Nevertheless, I (nerd) decided to email the public admin prof in advance to ask a few things. Mistakenly, it seems, I identified myself as a global affairs student. Ignoring my question about the class/texts completely, the prof wrote back, with somewhat questionable command of English, that I shouldn't take the course - as I am a global affairs student. I wrote back to explain that my dept identified this particular class as relevant to global affairs students, depending on their interests, and then asked if the class was only open to public admin students, to which the prof replied no - but followed with an extremely confusing answer that went something like this: "But there is no global component to this course. We discuss policy studies relating to government, intergovernmental relations, and application of policy at the national and international level." Since this exposed the prof's odd (mis)understanding of "intergovernmental relations" being irrelevant to global affairs students (odd, given that's precisely what we study...), I decided said prof likely has NO IDEA WHAT'S GOING ON.

So I decided I would take a dummy French class*, which won't be terribly challenging, and work on my ugly painting and read books about Tanzania and Zanzibar and make zucchini bread and roasted Quinoa salad.
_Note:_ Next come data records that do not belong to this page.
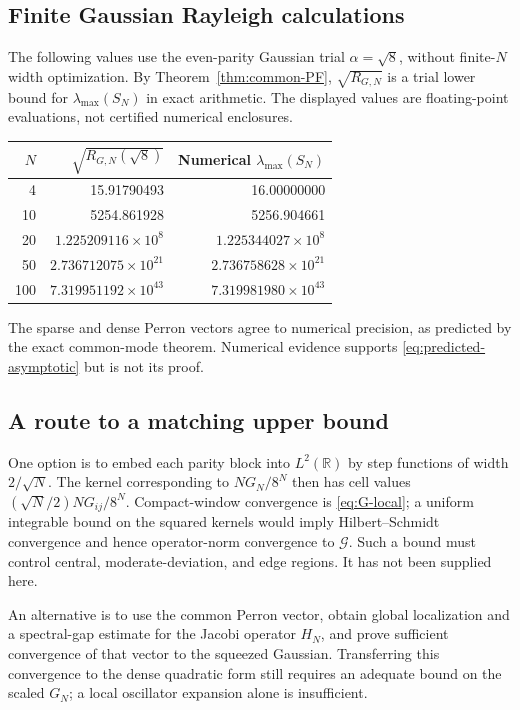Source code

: \documentclass[11pt,reqno]{amsart}
\theoremstyle{definition}\newtheorem{definition}[theorem]{Definition}
\theoremstyle{remark}\newtheorem{remark}[theorem]{Remark}
\newcommand{\RR}{\mathbb R}
\begin{document}
\subsection{Finite Gaussian Rayleigh calculations}
The following values use the even-parity Gaussian trial
$\alpha=\sqrt8$, without finite-$N$ width optimization. By
Theorem~\ref{thm:common-PF}, $\sqrt{R_{G,N}}$ is a trial lower bound
for $\lambda_{\max}(S_N)$ in exact arithmetic. The displayed values
are floating-point evaluations, not certified numerical enclosures.
\begin{center}\small
\begin{tabular}{r|r|r}
$N$&$\sqrt{R_{G,N}(\sqrt8)}$&Numerical $\lambda_{\max}(S_N)$\\\hline
4&15.91790493&16.00000000\\
10&5254.861928&5256.904661\\
20&$1.225209116\times10^8$&$1.225344027\times10^8$\\
50&$2.736712075\times10^{21}$&$2.736758628\times10^{21}$\\
100&$7.319951192\times10^{43}$&$7.319981980\times10^{43}$
\end{tabular}
\end{center}
The sparse and dense Perron vectors agree to numerical precision,
as predicted by the exact common-mode theorem. Numerical evidence
supports \eqref{eq:predicted-asymptotic} but is not its proof.

\subsection{A route to a matching upper bound}
One option is to embed each parity block into $L^2(\RR)$ by step
functions of width $2/\sqrt N$. The kernel corresponding to
$NG_N/8^N$ then has cell values $(\sqrt N/2)NG_{ij}/8^N$.
Compact-window convergence is \eqref{eq:G-local}; a uniform integrable
bound on the squared kernels would imply Hilbert--Schmidt convergence
and hence operator-norm convergence to $\mathcal G$.
Such a bound must control central, moderate-deviation, and edge
regions. It has not been supplied here.

An alternative is to use the common Perron vector, obtain global
localization and a spectral-gap estimate for the Jacobi operator
$H_N$, and prove sufficient convergence of that vector to the squeezed
Gaussian. Transferring this convergence to the dense quadratic form
still requires an adequate bound on the scaled $G_N$; a local
oscillator expansion alone is insufficient.
\end{document}
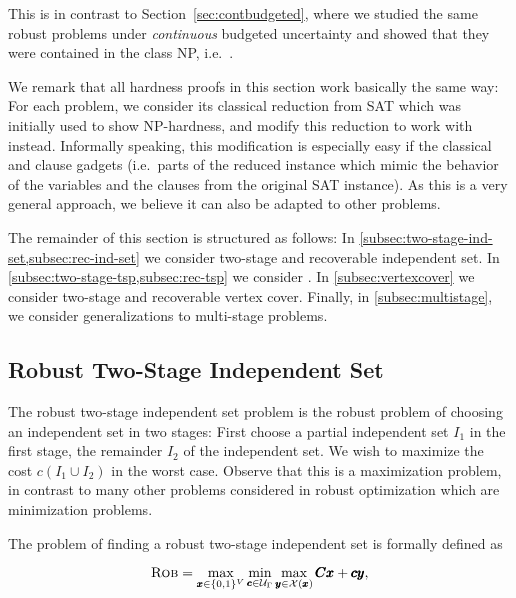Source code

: This is in contrast to Section~\ref{sec:contbudgeted}, where we studied the same robust problems under \emph{continuous} budgeted uncertainty and showed that they were contained in the class NP, i.e.\ .

We remark that all hardness proofs in this section work basically the same way: For each problem, we consider its classical reduction from SAT which was initially used to show NP-hardness, and modify this reduction to work with {\radj} instead. Informally speaking, this modification is especially easy if the classical  and clause gadgets (i.e.\ parts of the reduced instance which mimic the behavior of the variables and the clauses from the original SAT instance). As this is a very general approach, we believe it can also be adapted to other problems.

The remainder of this section is structured as follows: In \cref{subsec:two-stage-ind-set,subsec:rec-ind-set} we consider two-stage and recoverable independent set. In \cref{subsec:two-stage-tsp,subsec:rec-tsp} we consider . In \cref{subsec:vertexcover} we consider two-stage and recoverable vertex cover. Finally, in \cref{subsec:multistage}, we consider generalizations to multi-stage problems.



\subsection{Robust Two-Stage Independent Set}
\label{subsec:two-stage-ind-set}


The robust two-stage independent set problem is the robust problem of choosing an independent set in two stages: First choose a partial independent set $I_1$ in the first stage,  the remainder $I_2$ of the independent set. We wish to maximize the cost $c(I_1 \cup I_2)$ in the worst case. Observe that this is a maximization problem, in contrast to many other problems considered in robust optimization which are minimization problems.

 The problem of finding a robust two-stage independent set is formally defined as

\begin{equation*}
\textsc{Rob} = \max_{\pmb x \in \{ 0,1 \}^V} \min_{\pmb c \in \mathcal{U}_\Gamma } \max_{\pmb y \in \mathcal{X}(\pmb x)} \pmb C \pmb x + \pmb c \pmb y, 
\end{equation*} 

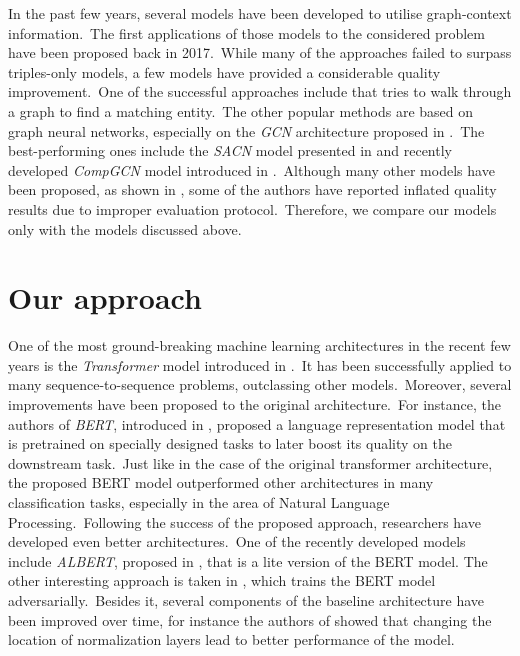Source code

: \documentclass[longabstract, english, mgr]{iithesis}
\theoremstyle{default_theorem_style}\newtheorem{theorem}{Theorem}
\theoremstyle{default_theorem_style}\newtheorem{definition}{Definition}
\begin{document}
\noindent In the past few years, several models have been developed to utilise graph-context information.\ The first
applications of those models to the considered problem have been proposed back in 2017.\ While many of the
approaches failed to surpass triples-only models, a few models have provided a considerable quality
improvement.\ One of the successful approaches include \cite{go_for_a_walk_model} that tries to walk through a graph
to find a matching entity.\ The other popular methods are based on graph neural
networks, especially on the \textit{GCN} architecture proposed in \cite{gcn_model}.\ The best-performing ones
include the \textit{SACN} model presented in \cite{sacn_model} and recently developed \textit{CompGCN} model
introduced in \cite{comp_gcn_model}.\ Although many other models have been proposed, as shown in
\cite{re_evaluation}, some of the authors have reported inflated quality results due to improper evaluation
protocol.\ Therefore, we compare our models only with the models discussed above.

\section{Our approach}

One of the most ground-breaking machine learning architectures in the recent few years is the \textit{Transformer} model
introduced in \cite{transformer_model}.\ It has been successfully applied to many sequence-to-sequence problems,
outclassing other models.\ Moreover, several improvements have been proposed to the original architecture.\ For
instance, the authors of \textit{BERT}, introduced in \cite{bert_model}, proposed a language
representation model that is pretrained on specially designed tasks to later boost its quality on the downstream
task.\ Just like in the case of the original transformer architecture, the proposed BERT model outperformed other
architectures in many classification tasks, especially in the area of Natural Language Processing.\ Following the
success of the proposed approach, researchers have developed even better architectures.\ One of the recently
developed models include \textit{ALBERT}, proposed in \cite{albert_model}, that is a lite version of the BERT model.
The other interesting approach is taken in \cite{electra_model}, which trains the BERT model adversarially.\ Besides it,
several components of the baseline architecture have been improved over time, for instance the authors of
\cite{layer_normalization_in_transformers} showed that changing the location of normalization layers lead to better
performance of the model.\newline
\end{document}
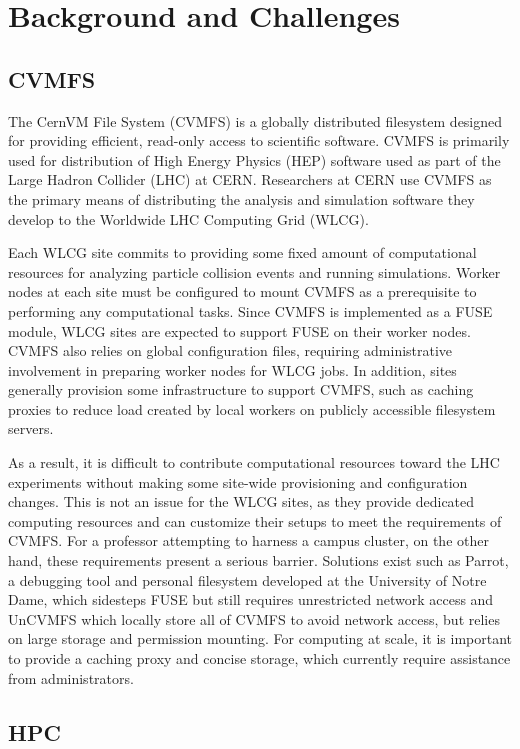 \documentclass[sigconf]{acmart}
\begin{document}
\section{Background and Challenges}

\subsection{CVMFS}
The CernVM File System (CVMFS) is a globally distributed filesystem designed for providing efficient,
read-only access to scientific software.
CVMFS is primarily used for distribution of High Energy Physics (HEP) software used as part of the Large Hadron Collider (LHC) at CERN.
Researchers at CERN use CVMFS as the primary means of distributing the analysis and simulation software they develop to the Worldwide LHC Computing Grid (WLCG).

Each WLCG site commits to providing some fixed amount of computational resources for analyzing particle collision events and running simulations.
Worker nodes at each site must be configured to mount CVMFS as a prerequisite to performing any computational tasks.
Since CVMFS is implemented as a FUSE module,
WLCG sites are expected to support FUSE on their worker nodes.
CVMFS also relies on global configuration files,
requiring administrative involvement in preparing worker nodes for WLCG jobs.
In addition, sites generally provision some infrastructure to support CVMFS,
such as caching proxies to reduce load created by local workers on publicly accessible filesystem servers.

As a result, it is difficult to contribute computational resources toward the LHC experiments without making some site-wide provisioning and configuration changes.
This is not an issue for the WLCG sites,
as they provide dedicated computing resources and can customize their setups to meet the requirements of CVMFS.
For a professor attempting to harness a campus cluster,
on the other hand, these requirements present a serious barrier.
Solutions exist such as
Parrot, a debugging tool and personal filesystem developed at the University of Notre Dame,
which sidesteps FUSE but still requires unrestricted network access and
UnCVMFS which locally store all of CVMFS to avoid network access, 
but relies on large storage and permission mounting.
For computing at scale, it is important to provide a caching proxy and concise storage,
which currently require assistance from administrators.

\subsection{HPC}
\end{document}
BUT...

A friend of mine who is working on an MFA found a class offered through our American Studies department focusing on the artist as public scholar. I was in utter shock that I not only missed this course in the summer schedule of classes (though to my defense, the actual title is sort of cryptic and my MFA friend had a copy of the syllabus to give me which explained the focus a lot better than two sentences in a bulletin can) but that such a thing existed in ANY department at my university. I'm really REALLY interested in the arts engaging political socialization, especially in regions/areas where marginalized populations (like women) are kept out of conventional or traditional modes of political education (like schools, voting booths, media, etc.). I'm also interested in "the arts" as a mode of research - artists and public performers, collecting stories from people and doing participant observations in various ways, are way less intimidating than even the most well-meaning "official" researchers: scientists, social workers and NGO people alike.

So yippie for me! But also, wah-wah (sad music). I'm up to my eyeballs in Performance-Studies theory, and I've just spent the last two days preparing for my first presentation (how community based public performance can combat Gramsci's notions of cultural hegemony), and before I know it, a paper will be due. Oh, and besides French and this Arts class, I'm teaching a Women's Studies class to 12 undergrads and trying to finish an article on the implementation of ICTs for the prevention of gender-based violence across Africa. A journal out of Ghana's Cape Coast University accepted my proposal and abstract, so hopefully they'll like the full version, also - I just have to make it, um, full.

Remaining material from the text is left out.